With the Flex -d command line flag, why am I getting --(end of buffer or a NUL)?


I am using the -d flag when I run Flex, so that the scanner will generate debug messages. It works fine but the output contains some odd (unexpected) things. Below I show the output for a lexer that tokenizes names, numbers and newlines. Notice the first line of the output:

--(end of buffer or a NUL)

Huh? What is that?

Then there are a couple more towards the end. What are they all about?

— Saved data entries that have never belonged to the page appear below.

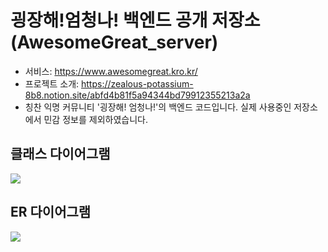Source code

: # 굉장해!엄청나! 백엔드 공개 저장소 (AwesomeGreat_server)
* 서비스: https://www.awesomegreat.kro.kr/
* 프로젝트 소개: https://zealous-potassium-8b8.notion.site/abfd4b81f5a94344bd79912355213a2a
* 칭찬 익명 커뮤니티 '굉장해! 엄청나!'의 백엔드 코드입니다. 실제 사용중인 저장소에서 민감 정보를 제외하였습니다.

## 클래스 다이어그램
![](https://github.com/black-pepper/AwesomeGreat_server/tree/master\assets\UML.jpg)

## ER 다이어그램
![](https://github.com/black-pepper/AwesomeGreat_server/tree/master/assets/ERD.png)
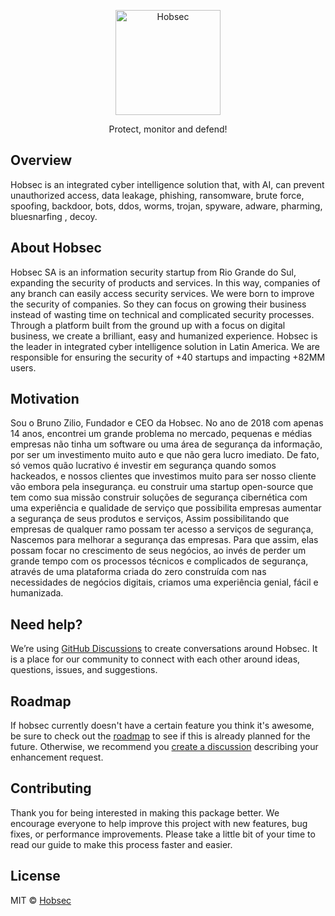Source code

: <p align="center">
  <a href="https://hobsec.com">
    <img width="168" alt="Hobsec" src="https://user-images.githubusercontent.com/106209108/178113272-4a25a718-9936-4e5e-a8c8-f7069842915e.png">
  </a>
</p>

<p align="center">Protect, monitor and defend!</p>

## Overview

Hobsec is an integrated cyber intelligence solution that, with AI, can prevent unauthorized access, data leakage, phishing, ransomware, brute force, spoofing, backdoor, bots, ddos, worms, trojan, spyware, adware, pharming, bluesnarfing , decoy.

## About Hobsec

Hobsec SA is an information security startup from Rio Grande do Sul, expanding the security of products and services.
In this way, companies of any branch can easily access security services.
We were born to improve the security of companies. So they can focus on growing their business instead of wasting time on technical and complicated security processes.
Through a platform built from the ground up with a focus on digital business, we create a brilliant, easy and humanized experience.
Hobsec is the leader in integrated cyber intelligence solution in Latin America. We are responsible for ensuring the security of +40 startups and impacting +82MM users.

## Motivation

Sou o Bruno Zilio, Fundador e CEO da Hobsec. No ano de 2018 com apenas 14 anos, encontrei um grande problema no mercado, pequenas e médias empresas não tinha um software ou uma área de segurança da informação, por ser um investimento muito auto e que não gera lucro imediato. De fato, só vemos quão lucrativo é investir em segurança quando somos hackeados, e nossos clientes que investimos muito para ser nosso cliente vão embora pela insegurança. eu construir uma startup open-source que tem como sua missão construir soluções de segurança cibernética com uma experiência e qualidade de serviço que possibilita empresas aumentar a segurança de seus produtos e serviços,
Assim possibilitando que empresas de qualquer ramo possam ter acesso a serviços de segurança, Nascemos para melhorar a segurança das empresas. Para que assim, elas possam focar no crescimento de seus negócios, ao invés de perder um grande tempo com os processos técnicos e complicados de segurança, através de uma plataforma criada do zero construída com nas necessidades de negócios digitais, criamos uma experiência genial, fácil e humanizada.

## Need help?

We’re using [GitHub Discussions](https://github.com/orgs/hobsec-sa/hobsec/discussions) to create conversations around Hobsec. It is a place for our community to connect with each other around ideas, questions, issues, and suggestions.

## Roadmap

If hobsec currently doesn't have a certain feature you think it's awesome, be sure to check out the [roadmap](https://github.com/orgs/hobsec-sa/projects/1) to see if this is already planned for the future. Otherwise, we recommend you [create a discussion](https://github.com/orgs/hobsec-sa/hobsec/discussions/new?category=ideas) describing your enhancement request.

## Contributing

Thank you for being interested in making this package better. We encourage everyone to help improve this project with new features, bug fixes, or performance improvements. Please take a little bit of your time to read our guide to make this process faster and easier.

## License

MIT © [Hobsec](https://github.com/hobsec-sa)
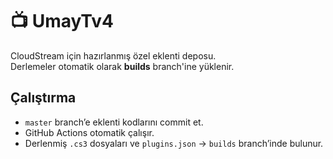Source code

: # 📺 UmayTv4

CloudStream için hazırlanmış özel eklenti deposu.  
Derlemeler otomatik olarak **builds** branch'ine yüklenir.

## Çalıştırma
- `master` branch’e eklenti kodlarını commit et.
- GitHub Actions otomatik çalışır.
- Derlenmiş `.cs3` dosyaları ve `plugins.json` → `builds` branch’inde bulunur.
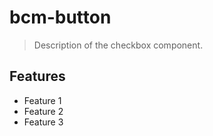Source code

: # bcm-button

> Description of the checkbox component.

## Features

* Feature 1
* Feature 2
* Feature 3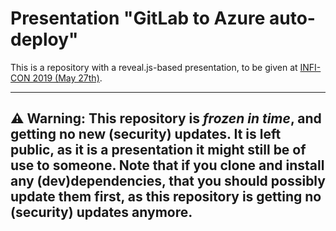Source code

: # Presentation "GitLab to Azure auto-deploy"

This is a repository with a reveal.js-based presentation, to be given at [INFI-CON 2019 (May 27th)](https://con.infi.nl).

----
**⚠ Warning:** This repository is _frozen in time_, and getting no new (security) updates.
It is left public, as it is a presentation it might still be of use to someone.
Note that if you clone and install any (dev)dependencies, that you should possibly update them first, as this repository is getting no (security) updates anymore.
----
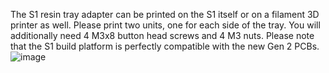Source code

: The S1 resin tray adapter can be printed on the S1 itself or on a filament 3D printer as well.
Please print two units, one for each side of the tray. 
You will additionally need 4 M3x8 button head screws and 4 M3 nuts.
Please note that the S1 build platform is perfectly compatible with the new Gen 2 PCBs.
![image](https://github.com/Lite3DP/Lite3DP-Gen-2/assets/70020406/de6c0974-7545-4928-a55b-e441247a52e0)
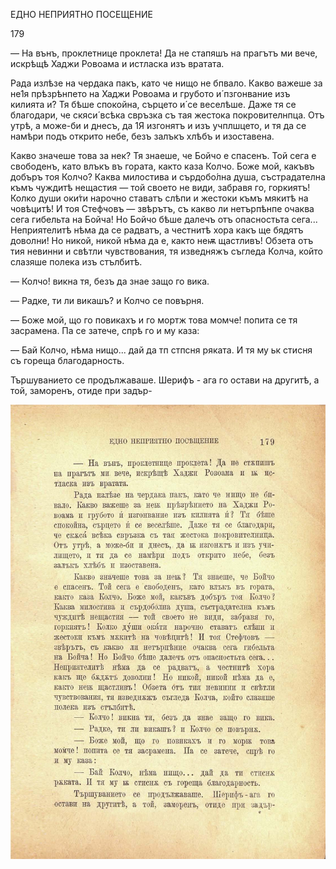 ﻿ЕДНО НЕПРИЯТНО ПОСЕЩЕНИЕ

179

— На вънъ, проклетнице проклета! Да не стапяшъ на прагътъ ми вече, искрѣщѣ Хаджи Ровоама и истласка изъ вратата.

Рада излѣзе на чердака пакъ, като че нищо не бпвало. Какво важеше за не1я прѣзрѣнпето на Хаджи Ровоама и грубото и́ пзгонвание изъ килията и́? Тя бѣше спокойна, сърцето и́ се веселѣше. Даже тя се благодари, че скяси́ всѣка свръзка съ тая жестока покровителнпца. Отъ утрѣ, а може-би и днесъ, да 1Я изгонятъ и изъ учплшцето, и тя да се намѣри подъ открито небе, безъ залъкъ хлѣбъ и изоставена.

Какво значеше това за нек? Тя знаеше, че Бойчо е спасенъ. Той сега е свободенъ, като влъкъ въ гората, както каза Колчо. Боже мой, какъвъ добъръ тоя Колчо? Каква милостива и сърдобо́лна душа, състрадателна къмъ чуждитѣ нещастия — той своето не види, забравя го, горкиятъ! Колко души оки́ти нарочно ставатъ слѣпи и жестоки къмъ мякитѣ на човѣцитѣ! И тоя Стефчовъ — звѣрътъ, съ какво ли нетърпѣнпе очаква сега гибельта на Бойча! Но Бойчо бѣше далечъ отъ опасностьта сега... Неприятелитѣ нѣма да се радватъ, а честнитѣ хора какъ ще бядятъ доволни! Но никой, никой нѣма да е, както неѭ щастливъ! Обзета отъ тия невинни и свѣтли чувствования, тя изведняжъ съгледа Колча, който слазяше полека изъ стълбитѣ.

— Колчо! викна тя, безъ да знае защо го вика.

— Радке, ти ли викашъ? и Колчо се повърня.

— Боже мой, що го повикахъ и го мортж това момче! попита се тя засрамена. Па се затече, спрѣ го и му каза:

— Бай Колчо, нѣма нищо... дай да тп стпсня ряката. И тя му ьк стисня съ гореща благодарность.

Тършуванието се продължаваше. Шерифъ - ага го остави на другитѣ, а той, заморенъ, отиде при задър-

![original](../images/204.jpg)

--(end of buffer or a NUL)
--accepting rule at line 5 ("John")
--accepting rule at line 7 ("
")
--accepting rule at line 6 ("24")
--accepting rule at line 7 ("
")
--accepting rule at line 5 ("Sally")
--accepting rule at line 7 ("
")
--accepting rule at line 6 ("30")
--accepting rule at line 7 ("
")
--accepting rule at line 5 ("Bill")
--accepting rule at line 7 ("
")
--(end of buffer or a NUL)
--accepting rule at line 6 ("36")
--(end of buffer or a NUL)
--EOF (start condition 0)

Solution

  • This message refers to the scanner's internal buffer. When you first call yylex(), the buffer is empty, since no input has been read. So the scanner reports that, and then fills its buffer by reading from yyin. (That's assuming that you haven't pre-established an input buffer using one of the yy_scan_*() functions.)

    I suppose that your input ends with a line containg 36 which is not terminated by a newline. So the scanner reads the characters 3 and 4, and then attempts to read another character, because the token might be longer. But there is no more data in the buffer. As before, the scanner reports that it reached the end of the buffer and then attempts to refill the buffer from yyin. But since there's nothing more to read, the scanner gets an EOF indication. That means that the token 36 is complete, and needs to be handled.

    Note that at this point, the buffer is empty, since nothing was read. So when yylex is called for the next token, it immediately encounters the end of buffer, which is reported. This time, though, it can't refill the buffer, because yyin has mo more data. So the scanner executes the <<EOF>> action.